## ASSIGNMENT
Set down exactly the lines in the records below that run from the line with "specification is less" to the line with "facets of ballot", inclusive, and nothing more.

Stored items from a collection
⁂

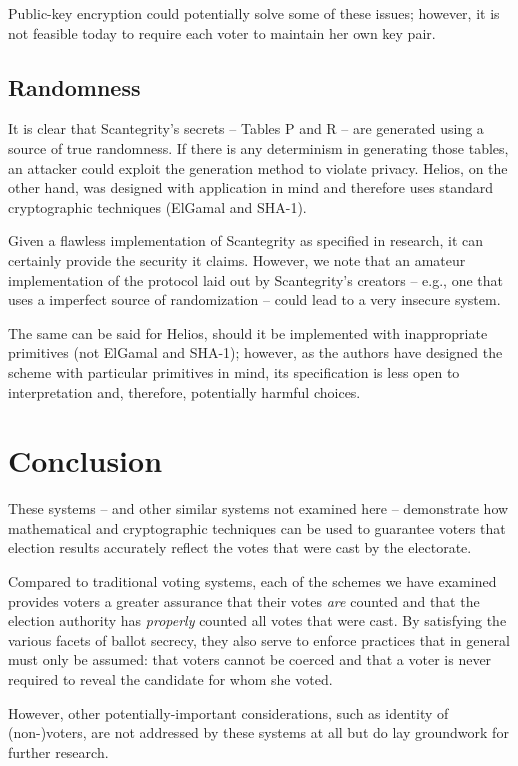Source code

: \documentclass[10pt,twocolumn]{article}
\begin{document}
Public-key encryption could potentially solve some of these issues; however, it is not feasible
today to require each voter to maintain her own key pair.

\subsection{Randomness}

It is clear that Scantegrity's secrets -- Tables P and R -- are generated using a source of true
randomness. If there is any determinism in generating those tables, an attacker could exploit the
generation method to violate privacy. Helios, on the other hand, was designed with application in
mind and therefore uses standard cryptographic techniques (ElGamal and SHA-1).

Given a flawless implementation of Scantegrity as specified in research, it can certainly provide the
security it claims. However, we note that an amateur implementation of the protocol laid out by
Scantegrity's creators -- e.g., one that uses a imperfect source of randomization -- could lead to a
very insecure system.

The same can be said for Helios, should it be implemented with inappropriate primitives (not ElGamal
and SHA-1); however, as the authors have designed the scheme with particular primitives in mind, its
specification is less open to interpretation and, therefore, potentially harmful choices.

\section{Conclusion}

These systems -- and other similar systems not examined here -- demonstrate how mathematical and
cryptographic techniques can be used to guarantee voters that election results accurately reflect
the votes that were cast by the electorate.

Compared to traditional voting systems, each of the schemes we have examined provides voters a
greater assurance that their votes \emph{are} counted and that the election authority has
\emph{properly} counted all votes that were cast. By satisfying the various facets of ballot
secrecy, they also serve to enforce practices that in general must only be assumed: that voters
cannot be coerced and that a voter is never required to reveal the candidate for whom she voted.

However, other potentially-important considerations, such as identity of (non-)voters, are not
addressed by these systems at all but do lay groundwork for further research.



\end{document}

⁂

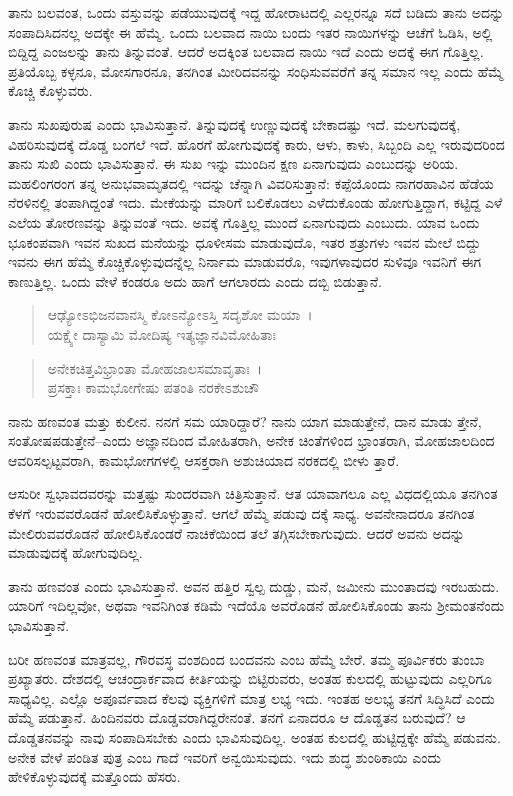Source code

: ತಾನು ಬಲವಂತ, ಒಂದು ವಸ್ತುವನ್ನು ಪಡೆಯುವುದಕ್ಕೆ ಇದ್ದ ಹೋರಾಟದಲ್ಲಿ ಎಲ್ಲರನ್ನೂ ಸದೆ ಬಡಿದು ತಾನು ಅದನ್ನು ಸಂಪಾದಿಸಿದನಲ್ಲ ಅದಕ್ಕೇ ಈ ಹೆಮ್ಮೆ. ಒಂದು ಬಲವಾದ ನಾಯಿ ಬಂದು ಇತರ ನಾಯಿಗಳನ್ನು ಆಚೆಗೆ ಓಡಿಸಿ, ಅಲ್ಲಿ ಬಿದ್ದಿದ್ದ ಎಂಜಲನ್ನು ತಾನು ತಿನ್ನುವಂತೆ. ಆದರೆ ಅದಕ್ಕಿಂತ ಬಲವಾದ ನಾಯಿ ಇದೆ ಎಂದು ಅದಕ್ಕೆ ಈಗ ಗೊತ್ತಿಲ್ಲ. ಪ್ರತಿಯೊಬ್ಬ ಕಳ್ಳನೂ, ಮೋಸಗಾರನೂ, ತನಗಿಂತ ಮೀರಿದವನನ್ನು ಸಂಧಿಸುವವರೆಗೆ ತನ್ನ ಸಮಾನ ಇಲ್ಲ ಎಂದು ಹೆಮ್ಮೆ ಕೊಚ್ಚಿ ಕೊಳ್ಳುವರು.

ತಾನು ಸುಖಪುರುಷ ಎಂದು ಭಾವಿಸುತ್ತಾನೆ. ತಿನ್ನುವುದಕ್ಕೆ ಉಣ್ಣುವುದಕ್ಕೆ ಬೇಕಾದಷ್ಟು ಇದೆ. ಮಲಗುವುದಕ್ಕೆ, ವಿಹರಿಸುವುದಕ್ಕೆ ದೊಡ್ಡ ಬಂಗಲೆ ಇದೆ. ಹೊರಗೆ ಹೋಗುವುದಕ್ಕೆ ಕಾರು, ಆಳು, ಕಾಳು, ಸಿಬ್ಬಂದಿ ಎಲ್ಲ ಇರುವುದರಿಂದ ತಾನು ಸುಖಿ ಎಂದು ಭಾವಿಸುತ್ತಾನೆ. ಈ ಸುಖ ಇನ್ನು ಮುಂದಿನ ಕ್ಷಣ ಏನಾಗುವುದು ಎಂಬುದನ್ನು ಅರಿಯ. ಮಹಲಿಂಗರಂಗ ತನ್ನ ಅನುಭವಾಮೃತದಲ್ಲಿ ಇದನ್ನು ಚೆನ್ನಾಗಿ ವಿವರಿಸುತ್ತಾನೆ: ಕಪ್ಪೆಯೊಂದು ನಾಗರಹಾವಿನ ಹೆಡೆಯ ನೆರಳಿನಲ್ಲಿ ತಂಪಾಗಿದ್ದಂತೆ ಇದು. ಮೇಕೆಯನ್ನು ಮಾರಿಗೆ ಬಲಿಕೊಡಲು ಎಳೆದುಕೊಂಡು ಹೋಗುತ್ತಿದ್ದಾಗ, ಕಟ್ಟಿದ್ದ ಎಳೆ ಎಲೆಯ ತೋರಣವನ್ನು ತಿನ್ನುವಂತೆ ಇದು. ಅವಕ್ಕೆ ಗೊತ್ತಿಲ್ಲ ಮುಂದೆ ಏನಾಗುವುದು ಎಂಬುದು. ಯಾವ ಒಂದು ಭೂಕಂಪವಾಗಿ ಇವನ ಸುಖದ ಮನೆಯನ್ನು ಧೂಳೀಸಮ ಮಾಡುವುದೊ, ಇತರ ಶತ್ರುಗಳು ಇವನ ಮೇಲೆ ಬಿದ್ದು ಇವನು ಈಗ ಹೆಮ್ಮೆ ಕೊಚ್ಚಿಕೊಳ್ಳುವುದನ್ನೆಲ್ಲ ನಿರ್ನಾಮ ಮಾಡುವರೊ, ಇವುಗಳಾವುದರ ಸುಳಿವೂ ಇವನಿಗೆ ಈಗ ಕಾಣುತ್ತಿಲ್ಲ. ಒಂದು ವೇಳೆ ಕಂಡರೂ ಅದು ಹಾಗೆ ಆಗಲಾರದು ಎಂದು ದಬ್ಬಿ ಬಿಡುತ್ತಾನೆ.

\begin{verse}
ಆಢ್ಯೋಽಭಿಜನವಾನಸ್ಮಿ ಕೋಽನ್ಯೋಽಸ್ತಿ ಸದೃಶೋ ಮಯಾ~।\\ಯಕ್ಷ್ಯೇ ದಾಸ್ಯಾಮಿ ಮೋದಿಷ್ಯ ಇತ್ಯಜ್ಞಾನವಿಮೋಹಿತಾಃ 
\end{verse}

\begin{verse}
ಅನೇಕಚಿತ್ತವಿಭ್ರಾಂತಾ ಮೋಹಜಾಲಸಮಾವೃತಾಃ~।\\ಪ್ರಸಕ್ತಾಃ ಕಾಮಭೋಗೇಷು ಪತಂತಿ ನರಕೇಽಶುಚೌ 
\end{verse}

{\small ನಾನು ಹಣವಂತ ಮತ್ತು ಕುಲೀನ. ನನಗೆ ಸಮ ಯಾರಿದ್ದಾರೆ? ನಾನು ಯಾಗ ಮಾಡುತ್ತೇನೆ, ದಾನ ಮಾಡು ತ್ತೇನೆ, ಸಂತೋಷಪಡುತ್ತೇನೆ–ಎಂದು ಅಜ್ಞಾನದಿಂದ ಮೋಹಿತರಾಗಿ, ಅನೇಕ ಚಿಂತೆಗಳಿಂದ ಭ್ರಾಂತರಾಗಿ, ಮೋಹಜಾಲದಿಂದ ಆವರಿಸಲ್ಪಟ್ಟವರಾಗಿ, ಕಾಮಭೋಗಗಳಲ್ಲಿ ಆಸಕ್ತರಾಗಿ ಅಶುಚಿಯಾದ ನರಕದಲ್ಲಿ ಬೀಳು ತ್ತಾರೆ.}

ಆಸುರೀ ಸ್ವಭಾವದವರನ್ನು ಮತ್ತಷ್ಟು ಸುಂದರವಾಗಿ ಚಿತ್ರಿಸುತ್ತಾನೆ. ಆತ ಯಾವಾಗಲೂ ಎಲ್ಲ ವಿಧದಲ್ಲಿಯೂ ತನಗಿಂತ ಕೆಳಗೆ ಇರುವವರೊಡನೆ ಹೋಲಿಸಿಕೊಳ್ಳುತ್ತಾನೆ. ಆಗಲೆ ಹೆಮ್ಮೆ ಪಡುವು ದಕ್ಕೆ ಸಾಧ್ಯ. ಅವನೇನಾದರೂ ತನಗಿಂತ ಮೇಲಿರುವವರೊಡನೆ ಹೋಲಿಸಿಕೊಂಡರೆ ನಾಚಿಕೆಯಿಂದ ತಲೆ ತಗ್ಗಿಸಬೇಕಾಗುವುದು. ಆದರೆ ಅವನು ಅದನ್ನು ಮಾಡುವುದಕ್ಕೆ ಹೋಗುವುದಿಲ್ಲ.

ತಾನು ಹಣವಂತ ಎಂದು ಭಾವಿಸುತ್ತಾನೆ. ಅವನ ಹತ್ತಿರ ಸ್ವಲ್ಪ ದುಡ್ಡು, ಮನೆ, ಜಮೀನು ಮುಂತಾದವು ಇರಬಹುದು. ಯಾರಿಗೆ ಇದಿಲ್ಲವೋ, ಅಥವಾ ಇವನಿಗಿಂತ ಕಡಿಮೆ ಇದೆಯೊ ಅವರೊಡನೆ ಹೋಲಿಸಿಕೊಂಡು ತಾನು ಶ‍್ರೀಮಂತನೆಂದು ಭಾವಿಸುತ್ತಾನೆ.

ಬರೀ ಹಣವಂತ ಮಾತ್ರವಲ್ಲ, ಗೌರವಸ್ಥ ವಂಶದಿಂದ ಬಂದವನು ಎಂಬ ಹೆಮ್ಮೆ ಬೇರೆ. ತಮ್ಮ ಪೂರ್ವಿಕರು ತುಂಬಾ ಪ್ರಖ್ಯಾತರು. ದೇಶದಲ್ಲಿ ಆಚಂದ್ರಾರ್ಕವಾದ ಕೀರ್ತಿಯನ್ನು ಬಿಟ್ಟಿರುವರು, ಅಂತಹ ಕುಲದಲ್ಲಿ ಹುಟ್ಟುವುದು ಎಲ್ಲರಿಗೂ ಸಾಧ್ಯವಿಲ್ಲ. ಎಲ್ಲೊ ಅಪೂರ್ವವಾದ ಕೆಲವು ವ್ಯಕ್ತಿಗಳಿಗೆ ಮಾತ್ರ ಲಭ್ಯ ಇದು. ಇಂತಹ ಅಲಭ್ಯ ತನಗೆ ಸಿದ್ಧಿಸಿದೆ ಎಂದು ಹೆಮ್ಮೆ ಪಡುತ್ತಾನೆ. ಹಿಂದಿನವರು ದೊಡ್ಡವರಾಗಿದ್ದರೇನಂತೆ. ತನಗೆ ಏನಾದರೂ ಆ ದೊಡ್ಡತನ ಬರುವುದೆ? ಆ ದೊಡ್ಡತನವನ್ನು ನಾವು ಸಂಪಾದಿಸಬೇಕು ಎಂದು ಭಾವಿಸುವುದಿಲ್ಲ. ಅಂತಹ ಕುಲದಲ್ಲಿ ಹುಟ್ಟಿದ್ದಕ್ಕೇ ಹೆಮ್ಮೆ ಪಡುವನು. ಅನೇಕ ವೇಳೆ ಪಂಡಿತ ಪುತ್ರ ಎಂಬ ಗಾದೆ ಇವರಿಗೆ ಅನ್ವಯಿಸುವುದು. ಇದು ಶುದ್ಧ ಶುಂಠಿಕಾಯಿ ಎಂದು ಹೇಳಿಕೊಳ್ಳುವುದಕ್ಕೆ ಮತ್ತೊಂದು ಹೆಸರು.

⁂

## EXERCISE RESULT
specification is less open to interpretation and, therefore, potentially harmful choices.

\section{Conclusion}

These systems -- and other similar systems not examined here -- demonstrate how mathematical and
cryptographic techniques can be used to guarantee voters that election results accurately reflect
the votes that were cast by the electorate.

Compared to traditional voting systems, each of the schemes we have examined provides voters a
greater assurance that their votes \emph{are} counted and that the election authority has
\emph{properly} counted all votes that were cast. By satisfying the various facets of ballot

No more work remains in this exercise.